IL PREFETTO GRADONE CONSEGNA 5 MEDAGLIE D’ONORE: “DIGNITÀ È CAPOSALDO FONDAMENTALE DELLA CIVILTÀ UMANA”.

Cerimonia del 27 gennaio al Museo della Memoria di Assisi: le iniziative continuano sabato 28 e domenica 29 con la visita ai luoghi; lunedì con un concerto

Monsignor Sorrentino: “L’Umbria accogliente è esempio al quale il mondo guarda“. Il sottosegretario Prisco: “Non ci si stanchi mai di ricordare“

ASSISI – Grande emozione e commozione venerdì 27 gennaio mattina nel palazzo vescovile-Santuario della Spogliazione di Assisi, dove la Prefettura di Perugia, in occasione del Giorno della Memoria, ha consegnato le medaglie d’onore “ai cittadini italiani, militari e civili, deportati ed internati nei lager nazisti e destinati al lavoro coatto per l’economia di guerra”. A ricevere le medaglie d’onore i familiari di Antonio Borgognoni, nato a Lisciano Niccone, Feliciano Canafoglia, nato a Foligno, Gino Minelli e Cesare Radicchi, nati a Gubbio e Armido Sirci, nato ad Assisi.
La mattinata si è aperta con i saluti di Marina Rosati, ideatrice e curatrice del “Museo della Memoria, Assisi 1943-44”, che ha invitato “a non essere indifferenti: intolleranza, bullismo, mancanza di rispetto sono aspetti ancora presenti in contesti quotidiani: conoscendo quello che è stato e il coraggio di tante persone e il bene che hanno fatto, anche i nostri ragazzi possono respingere questi atteggiamenti. Il bene è il più grande moltiplicatore che abbiamo per costruire una società migliore”. Il vescovo delle diocesi di Assisi – Nocera Umbra – Gualdo Tadino e di Foligno, monsignor Domenico Sorrentino, ha invitato a vivere il Santuario della Spogliazione “come se fosse la vostra casa, la casa universale. Benvenuti ai premiati, benvenuti a tutti: andiamo avanti tutti con il coraggio e l’ispirazione di questo luogo bello e importante che ha fatto la nostra storia. È bello che stamattina qui ci siano tanti Comuni e tante istituzioni rappresentati: è il simbolo dell’Umbria accogliente alla quale il mondo guarda”.
Il sottosegretario all’Interno, Emanuele Prisco, ha ricordato come “è sempre bene vigilare su questi fenomeni ma anche riflettere: non ci si deve mai stancare di ricordare quello che è stato.

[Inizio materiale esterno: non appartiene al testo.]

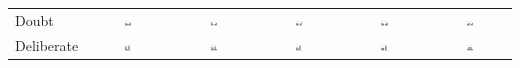 \documentclass[egregdoesnotlikesansseriftitles,12pt]{scrartcl}
\begin{document}
\begin{landscape}
\begin{table}[]
{\begin{tabular}{lccccc}
Doubt        & \includegraphics[width=0.1\textwidth]{figures/beha_3.pdf}   & \includegraphics[width=0.1\textwidth]{figures/verd_3.pdf}   & \includegraphics[width=0.1\textwidth]{figures/exer_3.pdf}   & \includegraphics[width=0.1\textwidth]{figures/comm_3.pdf}   & \includegraphics[width=0.1\textwidth]{figures/expo_3.pdf}   \\
Deliberate   & \includegraphics[width=0.1\textwidth]{figures/beha_4.pdf}   & \includegraphics[width=0.1\textwidth]{figures/verd_4.pdf}   & \includegraphics[width=0.1\textwidth]{figures/exer_4.pdf}   & \includegraphics[width=0.1\textwidth]{figures/comm_4.pdf}   & \includegraphics[width=0.1\textwidth]{figures/expo_4.pdf}   \\

\end{tabular}}
\end{table}
\end{landscape}
\end{document}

Il momento più buio della storia dell’umanità, senza lasciarlo ai libri di storia, è un dramma ancora vivo e purtroppo attuale. Grazie al vescovo che ci ospita e al Prefetto per aver scelto questo luogo per una cerimonia dello Stato”. La presidente della Regione, Donatella Tesei, ha sottolineato come ”Assisi sia un luogo simbolico dove celebrare questa giornata così importante: conoscere e ricordare è necessario per non commettere più errori che sono stati un marchio indelebile nella storia dell’umanità”. Per il sindaco di Assisi, Stefania Proietti, “è un dovere di tutti coltivare la memoria della nostra storia, del nostro passato. Assisi non rimase indifferente, e, grazie all’impegno di tanti Giusti, tra religiosi e laici, personalità di spicco e gente comune, riuscì a salvare centinaia di vite. Un passaggio della storia che ci fa onore, e che dobbiamo ricordare sempre perché solo la fraternità sopravvive all’odio ed è capace di salvarci”.

 

Il discorso del prefetto Armando Gradone, che ha coinvolto anche alcuni alunni della scuola primaria Sant’Antonio di Assisi presenti alla mattinata, è stato incentrato sulla parola dignità. Il prefetto ha invitato a essere delle “sentinelle contro comportamenti, come antisemitismo, razzismo, violenza sulle donne, la tratta degli esseri umani, che ledono la dignità umana, caposaldo fondamentale della nostra civiltà. La tragedia della Shoah – ha detto Gradone – ha creato delle riserve morali che mettono al centro la dignità dell’uomo, un concetto che ritroviamo in moltissime costituzioni e ordinamenti dei Paesi democratici.  Il nostro Paese deve ricordare i nostri eroi, persone che non hanno voluto piegarsi all’ordine di schierarsi: hanno avuto coraggio e non era così scontato, perché si rischiava la vita. E oggi ricordiamo questi nostri eroi attraverso i loro familiari”.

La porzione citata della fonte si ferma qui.